Huawei Cloud's MQTT protocol access help document is here: https://support.huaweicloud.com/devg-iothub/iot_02_2200.html

Business Process:

(2) Huawei Cloud Platform MQTT protocol usage restrictions

describe	limit
Supported MQTT protocol versions	3.1.1
Differences from the standard MQTT protocol	Supports Qos 0 and Qos 1. Supports Topic customization. Does not support QoS2. Does not support will and retain msg.
Security levels supported by MQTTS	Adopt TCP channel base + TLS protocol (up to TLSv1.3 version)
Maximum number of MQTT connection requests per second for a single account	Unlimited
Maximum number of MQTT connections supported by a single device per minute	1
The throughput per second of a single MQTT connection, that is, the bandwidth, including directly connected devices and gateways	3KB/s
The maximum length of a single MQTT publishing message. Publishing requests exceeding this size will be directly rejected.	1MB
MQTT connection heartbeat time recommended value	The heartbeat time is limited to 30 to 1200 seconds, and the recommended setting is 120 seconds
Does the product support custom topics?	support
Message publishing and subscription	The device can only publish and subscribe messages to its own Topic.
Maximum number of subscriptions per subscription request	Unlimited

(3) Topic subscription format

Help document address: https://support.huaweicloud.com/devg-iothub/iot_02_2200.html

For devices, they generally subscribe to the topic of messages sent by the platform to the device.

If a device wants to receive messages sent by the platform, it needs to subscribe to the topic of messages sent by the platform to the device. After subscribing, the platform sends messages to the device, and the device will receive the message.

If the device wants to know the messages sent by the platform, it needs to subscribe to the topic marked in the picture above.

以当前设备为例，最终订阅主题的格式如下:
$oc/devices/{device_id}/sys/messages/down

最终的格式:
$oc/devices/6419627e40773741f9fbdac7_dev1/sys/messages/down

​

(4) Topic publishing format

For devices, topic publishing means uploading data to the cloud platform, and uploading the latest sensor data and device status to the cloud platform.

This operation is called: attribute reporting.

Help document address: https://support.huaweicloud.com/usermanual-iothub/iot_06_v5_3010.html

According to the introduction of the help document, the current device publishing theme and the format of reported attributes are summarized as follows:

发布的主题格式:
$oc/devices/{device_id}/sys/properties/report
 
最终的格式:
$oc/devices/6419627e40773741f9fbdac7_dev1/sys/properties/report
发布主题时，需要上传数据，这个数据格式是JSON格式。

上传的JSON数据格式如下:

{
  "services": [
    {
      "service_id": <填服务ID>,
      "properties": {
        "<填属性名称1>": <填属性值>,
        "<填属性名称2>": <填属性值>,
        ..........
      }
    }
  ]
}
根据JSON格式，一次可以上传多个属性字段。 这个JSON格式里的，服务ID，属性字段名称，属性值类型，在前面创建产品的时候就已经介绍了，不记得可以翻到前面去查看。

根据这个格式，组合一次上传的属性数据:
{"services": [{"service_id": "stm32","properties":{"DS18B20":18,"motor_water":1,"motor_oxygen":1,"temp_max":10,"water_hp":130,"motor_food":0,"time_food":0,"oxygen_food":3}}]}

4.6 MQTT Triplets

MQTT protocol login requires filling in user ID, device ID, device password and other information. Just like when we usually log in to QQ and WeChat, we need to enter the account password to log in. These three parameters logged in the MQTT protocol are generally called MQTT triples.

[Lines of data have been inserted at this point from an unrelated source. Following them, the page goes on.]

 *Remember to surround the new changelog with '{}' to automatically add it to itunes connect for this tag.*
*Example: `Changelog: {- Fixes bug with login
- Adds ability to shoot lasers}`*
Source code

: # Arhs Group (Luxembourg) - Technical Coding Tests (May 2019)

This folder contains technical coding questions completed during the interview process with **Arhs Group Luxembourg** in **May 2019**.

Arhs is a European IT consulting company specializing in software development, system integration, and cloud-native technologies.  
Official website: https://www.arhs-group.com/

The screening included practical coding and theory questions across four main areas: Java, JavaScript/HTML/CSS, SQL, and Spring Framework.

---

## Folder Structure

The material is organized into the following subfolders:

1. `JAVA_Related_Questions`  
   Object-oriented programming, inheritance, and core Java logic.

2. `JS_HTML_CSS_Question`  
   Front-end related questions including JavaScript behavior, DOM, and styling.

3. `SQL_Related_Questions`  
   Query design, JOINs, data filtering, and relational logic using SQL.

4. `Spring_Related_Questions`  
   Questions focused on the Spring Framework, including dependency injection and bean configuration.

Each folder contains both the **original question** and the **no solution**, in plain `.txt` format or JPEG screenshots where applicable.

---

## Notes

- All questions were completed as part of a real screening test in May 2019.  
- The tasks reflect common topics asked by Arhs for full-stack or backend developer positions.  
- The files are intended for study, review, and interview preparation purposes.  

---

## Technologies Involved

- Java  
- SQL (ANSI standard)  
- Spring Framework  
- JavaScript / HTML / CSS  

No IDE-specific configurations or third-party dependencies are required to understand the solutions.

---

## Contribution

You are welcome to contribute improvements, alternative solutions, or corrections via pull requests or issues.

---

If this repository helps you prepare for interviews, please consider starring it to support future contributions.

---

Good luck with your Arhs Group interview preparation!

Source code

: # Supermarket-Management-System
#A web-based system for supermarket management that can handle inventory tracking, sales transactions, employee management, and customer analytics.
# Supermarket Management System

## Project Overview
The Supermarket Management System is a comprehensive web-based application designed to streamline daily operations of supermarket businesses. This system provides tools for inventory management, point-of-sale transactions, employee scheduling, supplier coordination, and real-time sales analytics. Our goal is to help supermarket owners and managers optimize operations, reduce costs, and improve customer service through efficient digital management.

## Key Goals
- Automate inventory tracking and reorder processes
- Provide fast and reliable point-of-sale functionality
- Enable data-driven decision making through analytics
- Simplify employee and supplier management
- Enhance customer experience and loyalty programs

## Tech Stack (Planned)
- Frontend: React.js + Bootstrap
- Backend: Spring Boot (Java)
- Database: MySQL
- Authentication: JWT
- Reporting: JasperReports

Next, we will introduce how to obtain the MQTT triplet parameters of Huawei Cloud Platform.

(1) MQTT server address

To log in to the MQTT server, first remember to know the address and port of the server.

Help document address: https://console.huaweicloud.com/iotdm/?region=cn-north-4#/dm-portal/home

The port of the MQTT protocol supports 1883 and 8883. The difference between them is: 8883 is an encrypted port and is more secure. However, it is difficult to use on a microcontroller, so the current equipment uses the 1883 port for connection.

Based on the above domain name and port number, get the following IP address and port number information: If the device supports filling in the domain name, you can directly fill in the domain name, if not, directly fill in the IP address. (The IP address is obtained by domain name resolution)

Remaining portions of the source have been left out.